# WHAT NEEDS TO BE DONE
A bare number is the expected answer: the count of lines in the data holding "bigl".

=-=-=

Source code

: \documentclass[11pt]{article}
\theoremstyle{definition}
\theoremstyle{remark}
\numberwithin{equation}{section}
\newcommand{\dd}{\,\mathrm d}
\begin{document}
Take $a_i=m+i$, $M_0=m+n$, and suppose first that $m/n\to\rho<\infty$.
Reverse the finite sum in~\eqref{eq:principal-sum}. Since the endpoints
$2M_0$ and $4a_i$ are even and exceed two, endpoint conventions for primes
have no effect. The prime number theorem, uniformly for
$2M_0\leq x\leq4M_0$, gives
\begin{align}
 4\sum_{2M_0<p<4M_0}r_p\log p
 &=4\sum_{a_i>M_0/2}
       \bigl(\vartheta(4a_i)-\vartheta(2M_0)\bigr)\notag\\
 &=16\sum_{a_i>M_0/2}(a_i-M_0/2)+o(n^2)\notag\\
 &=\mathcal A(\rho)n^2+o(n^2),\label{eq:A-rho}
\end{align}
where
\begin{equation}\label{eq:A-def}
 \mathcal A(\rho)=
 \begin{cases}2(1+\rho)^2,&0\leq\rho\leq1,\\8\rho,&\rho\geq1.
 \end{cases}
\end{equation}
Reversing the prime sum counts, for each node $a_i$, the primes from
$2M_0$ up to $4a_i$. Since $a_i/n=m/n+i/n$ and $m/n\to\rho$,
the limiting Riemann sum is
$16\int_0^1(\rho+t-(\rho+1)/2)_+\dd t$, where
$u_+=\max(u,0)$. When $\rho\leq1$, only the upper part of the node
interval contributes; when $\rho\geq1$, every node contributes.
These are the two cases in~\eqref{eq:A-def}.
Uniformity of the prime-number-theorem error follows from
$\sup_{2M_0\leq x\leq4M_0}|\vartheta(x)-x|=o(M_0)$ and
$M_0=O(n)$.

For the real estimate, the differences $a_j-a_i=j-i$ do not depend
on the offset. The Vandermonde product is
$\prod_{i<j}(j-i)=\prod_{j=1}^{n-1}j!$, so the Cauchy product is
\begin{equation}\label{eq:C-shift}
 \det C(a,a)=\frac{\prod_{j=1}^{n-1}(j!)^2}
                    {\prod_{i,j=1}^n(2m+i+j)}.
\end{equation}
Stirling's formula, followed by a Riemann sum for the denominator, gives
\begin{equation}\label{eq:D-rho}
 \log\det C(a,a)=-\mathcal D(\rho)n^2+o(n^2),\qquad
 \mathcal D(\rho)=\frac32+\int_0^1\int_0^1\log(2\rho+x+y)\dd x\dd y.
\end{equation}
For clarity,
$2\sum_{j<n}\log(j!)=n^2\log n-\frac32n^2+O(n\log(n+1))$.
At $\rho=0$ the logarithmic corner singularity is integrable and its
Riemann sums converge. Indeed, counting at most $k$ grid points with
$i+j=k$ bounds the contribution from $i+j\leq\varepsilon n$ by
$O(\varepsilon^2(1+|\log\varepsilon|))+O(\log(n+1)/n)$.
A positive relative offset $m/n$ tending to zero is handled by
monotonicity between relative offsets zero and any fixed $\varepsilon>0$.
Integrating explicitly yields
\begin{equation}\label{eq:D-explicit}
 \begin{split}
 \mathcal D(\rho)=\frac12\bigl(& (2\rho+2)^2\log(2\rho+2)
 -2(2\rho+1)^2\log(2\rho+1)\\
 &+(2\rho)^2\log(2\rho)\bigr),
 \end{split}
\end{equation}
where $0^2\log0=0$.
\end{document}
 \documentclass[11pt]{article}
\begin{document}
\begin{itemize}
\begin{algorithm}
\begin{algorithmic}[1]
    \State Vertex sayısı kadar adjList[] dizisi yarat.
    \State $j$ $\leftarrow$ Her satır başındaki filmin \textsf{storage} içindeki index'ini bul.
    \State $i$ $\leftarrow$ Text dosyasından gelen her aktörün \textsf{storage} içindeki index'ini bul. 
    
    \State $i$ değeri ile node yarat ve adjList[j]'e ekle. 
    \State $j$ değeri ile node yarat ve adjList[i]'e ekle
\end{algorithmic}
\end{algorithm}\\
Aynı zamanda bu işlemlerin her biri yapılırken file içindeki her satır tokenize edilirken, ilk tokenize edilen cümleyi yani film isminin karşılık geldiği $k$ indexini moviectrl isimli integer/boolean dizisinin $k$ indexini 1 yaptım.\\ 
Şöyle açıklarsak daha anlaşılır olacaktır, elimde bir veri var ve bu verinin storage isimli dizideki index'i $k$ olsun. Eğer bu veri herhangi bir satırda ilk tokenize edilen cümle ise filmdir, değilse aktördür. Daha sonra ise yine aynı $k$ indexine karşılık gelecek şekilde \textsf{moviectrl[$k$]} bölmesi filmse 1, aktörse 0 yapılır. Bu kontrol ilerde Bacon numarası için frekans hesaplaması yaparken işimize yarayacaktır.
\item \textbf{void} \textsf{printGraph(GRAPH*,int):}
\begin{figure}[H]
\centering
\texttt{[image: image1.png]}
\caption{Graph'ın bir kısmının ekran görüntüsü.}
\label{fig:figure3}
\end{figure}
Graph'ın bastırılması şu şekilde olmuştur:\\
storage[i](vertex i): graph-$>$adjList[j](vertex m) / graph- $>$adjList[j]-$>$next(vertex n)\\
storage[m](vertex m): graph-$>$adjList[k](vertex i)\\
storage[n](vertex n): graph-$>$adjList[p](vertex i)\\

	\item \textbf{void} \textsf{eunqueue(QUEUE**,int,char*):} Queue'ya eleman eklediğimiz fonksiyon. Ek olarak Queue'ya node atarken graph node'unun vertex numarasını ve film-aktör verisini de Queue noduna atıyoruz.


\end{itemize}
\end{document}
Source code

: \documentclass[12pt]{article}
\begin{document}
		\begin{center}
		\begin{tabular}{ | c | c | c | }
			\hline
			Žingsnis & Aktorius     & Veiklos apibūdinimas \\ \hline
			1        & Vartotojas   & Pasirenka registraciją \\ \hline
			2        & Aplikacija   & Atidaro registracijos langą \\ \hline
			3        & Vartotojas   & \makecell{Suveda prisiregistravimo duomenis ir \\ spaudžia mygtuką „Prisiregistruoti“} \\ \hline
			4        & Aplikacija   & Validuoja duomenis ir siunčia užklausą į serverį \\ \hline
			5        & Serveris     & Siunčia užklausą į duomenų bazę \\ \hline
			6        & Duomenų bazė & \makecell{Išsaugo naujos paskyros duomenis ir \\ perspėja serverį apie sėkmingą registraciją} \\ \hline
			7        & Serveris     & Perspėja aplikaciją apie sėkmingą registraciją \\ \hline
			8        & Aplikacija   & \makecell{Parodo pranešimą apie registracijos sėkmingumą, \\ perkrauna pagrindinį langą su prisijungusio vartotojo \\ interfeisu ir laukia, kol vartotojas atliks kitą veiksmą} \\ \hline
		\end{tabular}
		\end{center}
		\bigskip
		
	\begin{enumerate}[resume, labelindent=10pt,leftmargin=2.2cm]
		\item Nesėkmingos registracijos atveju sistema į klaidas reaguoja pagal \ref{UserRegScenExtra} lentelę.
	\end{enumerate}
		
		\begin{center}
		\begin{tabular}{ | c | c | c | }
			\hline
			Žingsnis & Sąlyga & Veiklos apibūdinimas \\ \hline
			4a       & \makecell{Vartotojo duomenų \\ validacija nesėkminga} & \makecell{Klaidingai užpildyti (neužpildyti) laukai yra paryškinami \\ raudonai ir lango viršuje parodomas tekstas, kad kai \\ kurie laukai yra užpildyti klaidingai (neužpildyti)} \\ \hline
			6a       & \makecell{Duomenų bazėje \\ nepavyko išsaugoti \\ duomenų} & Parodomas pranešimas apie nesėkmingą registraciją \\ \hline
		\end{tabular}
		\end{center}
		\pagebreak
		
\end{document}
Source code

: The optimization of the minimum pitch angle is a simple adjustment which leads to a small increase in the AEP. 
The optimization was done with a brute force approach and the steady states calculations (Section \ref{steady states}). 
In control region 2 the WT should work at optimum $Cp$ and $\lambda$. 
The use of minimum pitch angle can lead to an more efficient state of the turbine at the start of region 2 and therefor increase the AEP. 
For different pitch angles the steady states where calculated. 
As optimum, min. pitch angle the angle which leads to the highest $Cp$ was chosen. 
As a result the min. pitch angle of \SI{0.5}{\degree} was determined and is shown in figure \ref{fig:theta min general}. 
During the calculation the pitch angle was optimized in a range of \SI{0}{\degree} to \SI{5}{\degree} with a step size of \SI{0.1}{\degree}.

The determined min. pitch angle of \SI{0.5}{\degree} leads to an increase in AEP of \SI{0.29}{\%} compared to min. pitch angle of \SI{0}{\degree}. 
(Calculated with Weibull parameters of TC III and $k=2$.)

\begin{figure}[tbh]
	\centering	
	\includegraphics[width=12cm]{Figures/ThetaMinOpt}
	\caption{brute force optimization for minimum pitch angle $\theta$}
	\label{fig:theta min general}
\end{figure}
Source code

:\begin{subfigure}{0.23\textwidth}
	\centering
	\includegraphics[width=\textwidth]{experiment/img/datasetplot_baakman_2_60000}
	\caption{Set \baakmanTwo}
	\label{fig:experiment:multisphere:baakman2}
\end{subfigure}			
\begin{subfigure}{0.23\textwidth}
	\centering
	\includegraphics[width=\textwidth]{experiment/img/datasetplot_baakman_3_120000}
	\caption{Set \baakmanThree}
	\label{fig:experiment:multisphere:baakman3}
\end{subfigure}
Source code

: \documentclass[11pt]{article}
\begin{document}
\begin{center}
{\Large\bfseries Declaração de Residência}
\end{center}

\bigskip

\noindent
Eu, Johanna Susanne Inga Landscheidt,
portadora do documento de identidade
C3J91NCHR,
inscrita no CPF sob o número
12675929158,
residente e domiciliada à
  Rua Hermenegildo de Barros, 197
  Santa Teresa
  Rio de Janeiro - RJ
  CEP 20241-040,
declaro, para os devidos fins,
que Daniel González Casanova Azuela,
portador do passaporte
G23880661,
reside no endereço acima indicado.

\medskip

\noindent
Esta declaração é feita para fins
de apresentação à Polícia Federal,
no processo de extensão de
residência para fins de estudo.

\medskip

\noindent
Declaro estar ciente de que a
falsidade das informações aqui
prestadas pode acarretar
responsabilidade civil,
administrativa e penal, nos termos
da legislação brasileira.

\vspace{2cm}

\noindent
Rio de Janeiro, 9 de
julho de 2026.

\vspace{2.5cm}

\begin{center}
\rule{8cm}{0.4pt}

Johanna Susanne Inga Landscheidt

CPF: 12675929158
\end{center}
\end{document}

=-=-=

# FINAL ANSWER
2